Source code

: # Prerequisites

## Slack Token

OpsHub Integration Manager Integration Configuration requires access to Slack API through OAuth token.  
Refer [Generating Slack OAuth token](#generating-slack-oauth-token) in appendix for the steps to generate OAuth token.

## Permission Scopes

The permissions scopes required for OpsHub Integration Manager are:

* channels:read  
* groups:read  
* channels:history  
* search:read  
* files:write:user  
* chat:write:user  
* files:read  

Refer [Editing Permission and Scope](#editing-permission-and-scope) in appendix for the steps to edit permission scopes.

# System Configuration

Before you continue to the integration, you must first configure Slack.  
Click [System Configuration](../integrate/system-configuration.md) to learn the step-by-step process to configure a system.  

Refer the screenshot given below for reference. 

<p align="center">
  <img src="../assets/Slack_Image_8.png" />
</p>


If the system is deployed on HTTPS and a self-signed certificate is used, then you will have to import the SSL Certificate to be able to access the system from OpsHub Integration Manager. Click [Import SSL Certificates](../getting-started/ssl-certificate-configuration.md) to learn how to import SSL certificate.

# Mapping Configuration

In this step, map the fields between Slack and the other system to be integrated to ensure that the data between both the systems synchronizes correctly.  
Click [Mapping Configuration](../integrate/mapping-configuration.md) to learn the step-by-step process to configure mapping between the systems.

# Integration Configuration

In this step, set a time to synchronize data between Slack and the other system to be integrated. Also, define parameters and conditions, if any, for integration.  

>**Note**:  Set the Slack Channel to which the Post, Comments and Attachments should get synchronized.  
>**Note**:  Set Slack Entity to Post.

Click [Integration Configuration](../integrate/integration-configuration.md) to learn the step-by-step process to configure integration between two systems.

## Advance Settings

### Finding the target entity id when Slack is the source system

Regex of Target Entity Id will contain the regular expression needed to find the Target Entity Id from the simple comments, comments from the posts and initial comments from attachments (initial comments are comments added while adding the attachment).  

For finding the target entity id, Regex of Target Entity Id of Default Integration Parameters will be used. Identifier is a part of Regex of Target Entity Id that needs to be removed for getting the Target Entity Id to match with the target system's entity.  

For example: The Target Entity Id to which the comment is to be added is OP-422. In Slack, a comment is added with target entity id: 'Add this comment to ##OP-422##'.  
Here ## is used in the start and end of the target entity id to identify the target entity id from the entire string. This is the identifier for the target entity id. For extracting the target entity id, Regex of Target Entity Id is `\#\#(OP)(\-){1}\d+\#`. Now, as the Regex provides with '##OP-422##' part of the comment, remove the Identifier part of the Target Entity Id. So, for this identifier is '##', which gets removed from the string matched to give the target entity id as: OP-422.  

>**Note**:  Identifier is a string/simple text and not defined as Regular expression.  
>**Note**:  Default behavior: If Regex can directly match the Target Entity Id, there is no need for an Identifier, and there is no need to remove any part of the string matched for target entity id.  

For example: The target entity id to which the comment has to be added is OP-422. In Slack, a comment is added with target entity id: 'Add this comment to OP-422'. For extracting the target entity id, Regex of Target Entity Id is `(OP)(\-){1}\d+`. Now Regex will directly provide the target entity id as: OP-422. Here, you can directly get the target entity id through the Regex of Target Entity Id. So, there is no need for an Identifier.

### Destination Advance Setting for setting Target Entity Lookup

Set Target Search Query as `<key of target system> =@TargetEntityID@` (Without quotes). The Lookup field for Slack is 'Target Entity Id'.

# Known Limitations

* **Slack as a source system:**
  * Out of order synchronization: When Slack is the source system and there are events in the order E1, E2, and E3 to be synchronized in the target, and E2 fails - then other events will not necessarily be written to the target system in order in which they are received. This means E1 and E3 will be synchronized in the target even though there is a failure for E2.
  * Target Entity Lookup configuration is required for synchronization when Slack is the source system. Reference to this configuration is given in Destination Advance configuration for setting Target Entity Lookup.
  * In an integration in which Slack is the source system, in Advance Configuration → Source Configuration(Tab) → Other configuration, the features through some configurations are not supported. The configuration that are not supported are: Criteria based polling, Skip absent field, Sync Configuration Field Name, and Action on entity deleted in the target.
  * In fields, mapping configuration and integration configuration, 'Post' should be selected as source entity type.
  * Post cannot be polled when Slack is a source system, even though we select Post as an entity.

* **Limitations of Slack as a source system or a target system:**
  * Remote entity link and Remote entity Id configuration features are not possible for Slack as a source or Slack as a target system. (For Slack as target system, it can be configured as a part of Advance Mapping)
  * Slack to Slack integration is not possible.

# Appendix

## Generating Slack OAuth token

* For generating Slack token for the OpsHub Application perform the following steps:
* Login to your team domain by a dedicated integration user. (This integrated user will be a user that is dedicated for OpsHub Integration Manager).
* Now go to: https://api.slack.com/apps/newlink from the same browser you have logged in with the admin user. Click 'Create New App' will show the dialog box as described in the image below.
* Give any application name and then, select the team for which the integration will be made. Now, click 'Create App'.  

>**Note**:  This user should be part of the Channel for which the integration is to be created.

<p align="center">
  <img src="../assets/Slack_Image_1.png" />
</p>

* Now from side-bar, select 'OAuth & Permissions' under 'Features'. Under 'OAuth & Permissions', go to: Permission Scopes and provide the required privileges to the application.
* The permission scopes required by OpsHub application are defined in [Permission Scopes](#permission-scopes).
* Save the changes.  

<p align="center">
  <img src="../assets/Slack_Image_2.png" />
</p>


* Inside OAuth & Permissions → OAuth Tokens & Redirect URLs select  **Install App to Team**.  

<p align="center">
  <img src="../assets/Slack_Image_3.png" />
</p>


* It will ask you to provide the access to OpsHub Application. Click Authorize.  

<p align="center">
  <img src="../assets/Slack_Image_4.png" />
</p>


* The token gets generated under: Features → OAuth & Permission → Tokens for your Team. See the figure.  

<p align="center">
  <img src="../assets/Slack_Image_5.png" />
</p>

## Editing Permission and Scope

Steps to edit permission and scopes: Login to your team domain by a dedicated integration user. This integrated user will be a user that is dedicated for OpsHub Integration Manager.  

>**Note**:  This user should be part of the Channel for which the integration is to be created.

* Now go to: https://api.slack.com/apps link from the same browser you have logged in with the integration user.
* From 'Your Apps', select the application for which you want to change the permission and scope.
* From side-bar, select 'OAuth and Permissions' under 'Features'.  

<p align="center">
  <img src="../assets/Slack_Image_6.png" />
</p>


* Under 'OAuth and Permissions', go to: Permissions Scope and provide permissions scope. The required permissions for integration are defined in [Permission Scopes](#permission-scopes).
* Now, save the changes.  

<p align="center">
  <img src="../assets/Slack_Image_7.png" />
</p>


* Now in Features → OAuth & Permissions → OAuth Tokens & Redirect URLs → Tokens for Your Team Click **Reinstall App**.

.....

The exact lines of the material above starting at the one that contains "source entity type." and ending at the one that contains "a target system:**" are what to retype; leave out everything else.

* ANSWER AREA:
  * In fields, mapping configuration and integration configuration, 'Post' should be selected as source entity type.
  * Post cannot be polled when Slack is a source system, even though we select Post as an entity.

* **Limitations of Slack as a source system or a target system:**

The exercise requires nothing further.